# Teaching Kids About Money



## toaster (Jun 12, 2012)

When I was young, I got a job at the Credit Card division of a major local bank. I saw how poorly some people managed their finances, but I also saw role models to emulate.

This experience marked me deeply and at that moment I decided to take control of my finances. My quality of life improved so dramatically, I was awed that small decisions can have such a big impact on your life.

I now have a 1 year old daughter. I want to teach her that smart financial management will open many doors in the future, but I'm not quite sure how to do this.

I've heard some kids get allowances (I never did), but to me it seems like getting money for doing nothing and that's not what I want to show her. 

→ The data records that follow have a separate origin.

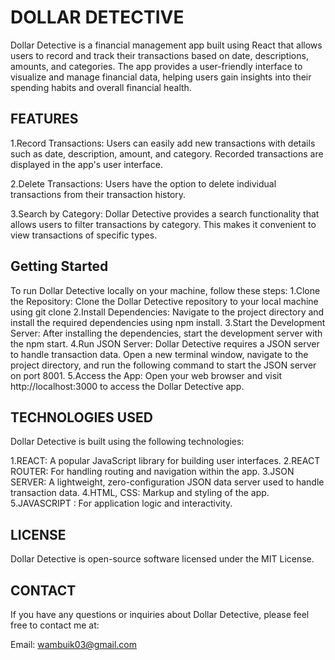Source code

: # DOLLAR DETECTIVE
Dollar Detective is a financial management app built using React that allows users to record and track their transactions based on date, descriptions, amounts, and categories. The app provides a user-friendly interface to visualize and manage financial data, helping users gain insights into their spending habits and overall financial health.

## FEATURES

1.Record Transactions: Users can easily add new transactions with details such as date, description, amount, and category. Recorded transactions are displayed in the app's user interface.

2.Delete Transactions: Users have the option to delete individual transactions from their transaction history.

3.Search by Category: Dollar Detective provides a search functionality that allows users to filter transactions by category. This makes it convenient to view transactions of specific types.

## Getting Started
To run Dollar Detective locally on your machine, follow these steps:
1.Clone the Repository: Clone the Dollar Detective repository to your local machine using git clone
2.Install Dependencies: Navigate to the project directory and install the required dependencies using npm install.
3.Start the Development Server: After installing the dependencies, start the development server with the npm start.
4.Run JSON Server: Dollar Detective requires a JSON server to handle transaction data. Open a new terminal window, navigate to the project directory, and run the following command to start the JSON server on port 8001.
5.Access the App: Open your web browser and visit http://localhost:3000 to access the Dollar Detective app.


## TECHNOLOGIES USED
Dollar Detective is built using the following technologies:

1.REACT: A popular JavaScript library for building user interfaces.
2.REACT ROUTER: For handling routing and navigation within the app.
3.JSON SERVER: A lightweight, zero-configuration JSON data server used to handle transaction data.
4.HTML, CSS: Markup and styling of the app.
5.JAVASCRIPT : For application logic and interactivity.


## LICENSE
Dollar Detective is open-source software licensed under the MIT License.

## CONTACT
If you have any questions or inquiries about Dollar Detective, please feel free to contact me at:

Email: wambuik03@gmail.com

Do you guys have any tips or stories you could share with me? I'd be very grateful for them!


----------



## BarelyThere (Dec 31, 2012)

I don't believe in allowances either. When I was a child, my "allowance" was in exchange for completing chores that were listed on the fridge. While it was good to teach responsibility, I think chores should be free, because then you're teaching that to help around the house, kids should expect monetary rewards.

Mine are just getting old enough for this. Have you read Rich Dad, Poor Dad? I haven't solidified my plans for how to teach my kids finances, but I love the idea of having them think about ways they could invest their money (however they end up obtaining it) instead of putting it in a savings account.

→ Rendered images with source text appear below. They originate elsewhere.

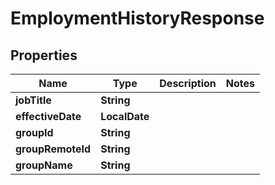 

# EmploymentHistoryResponse


## Properties

Name | Type | Description | Notes
------------ | ------------- | ------------- | -------------
**jobTitle** | **String** |  | 
**effectiveDate** | **LocalDate** |  | 
**groupId** | **String** |  | 
**groupRemoteId** | **String** |  | 
**groupName** | **String** |  | 



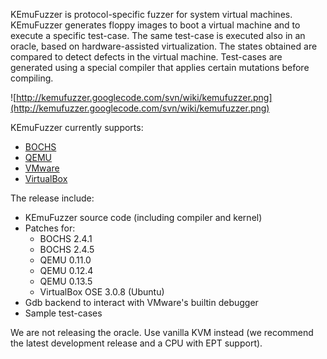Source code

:KEmuFuzzer is protocol-specific fuzzer for system virtual machines. KEmuFuzzer generates floppy images to boot a virtual machine and to execute a specific test-case. The same test-case is executed also in an oracle, based on hardware-assisted virtualization. The states obtained are compared to detect defects in the virtual machine. Test-cases are generated using a special compiler that applies certain mutations before compiling.

![http://kemufuzzer.googlecode.com/svn/wiki/kemufuzzer.png](http://kemufuzzer.googlecode.com/svn/wiki/kemufuzzer.png)

KEmuFuzzer currently supports:

  * [BOCHS](http://bochs.sourceforge.net/)
  * [QEMU](http://www.qemu.org/)
  * [VMware](http://www.vmware.com/)
  * [VirtualBox](http://www.virtualbox.org/)

The release include:

  * KEmuFuzzer source code (including compiler and kernel)
  * Patches for:
    * BOCHS 2.4.1
    * BOCHS 2.4.5
    * QEMU 0.11.0
    * QEMU 0.12.4
    * QEMU 0.13.5
    * VirtualBox OSE 3.0.8 (Ubuntu)
  * Gdb backend to interact with VMware's builtin debugger
  * Sample test-cases

We are not releasing the oracle. Use vanilla KVM instead (we recommend the latest development release and a CPU with EPT support).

Speaking of RDPD, the author makes a game for kids to teach financial basics. Maybe that's an option to consider.

I also think that the most telling lessons will be in real life. Your example will teach them more than things you might say to them about finances.


----------



## Mavash. (Jan 26, 2012)

The problem with this is people are so very different. There are savers and spenders. And they usually marry each other. So you could do your very best to teach your kids about money only to have them go marry someone who needs the latest gadget and $200 handbags.


----------



## toaster (Jun 12, 2012)

BarelyThere, I'm going to buy that book! Thanks!


----------



## Tigger (Dec 5, 2007)

The best thing you can do is not to teach them how to have a poverty mentality.

Make sure they have regular chores. Teach them to care for a pet. Have them do volunteer work.

Have them start a little business for fun.


----------



## EleGirl (Dec 3, 2011)

My son got an allowance for a long time. I started him at age 5. He got $1 per week for each year of his age. He was not required to work for it. But the deal was that I only provided him the necessities + presents for Christmas and his birthday. If he wanted anything like a toy he had to buy it himself.

What I told him was that in a family every person gets a certain amount of spending $$ when the family could afford it. So that was his spending money.

For the first few months he wanted to go shopping every Friday when he got his allowance. So we’d go to the dollar store, walmart or the toy store and he’d spend his whopping $5. What he really wanted was a power ranger stuffed toy… sort of a stuffed action figure. It was something like $20. Well one day we were in walmart .. he was drooling over that power ranger. He made the comment that the good things cost a lot. So that day he did not spend his $5. He could easily add and count by that time so he figured out how many weeks he had to wait to save up the $ for the power ranger. He did it. 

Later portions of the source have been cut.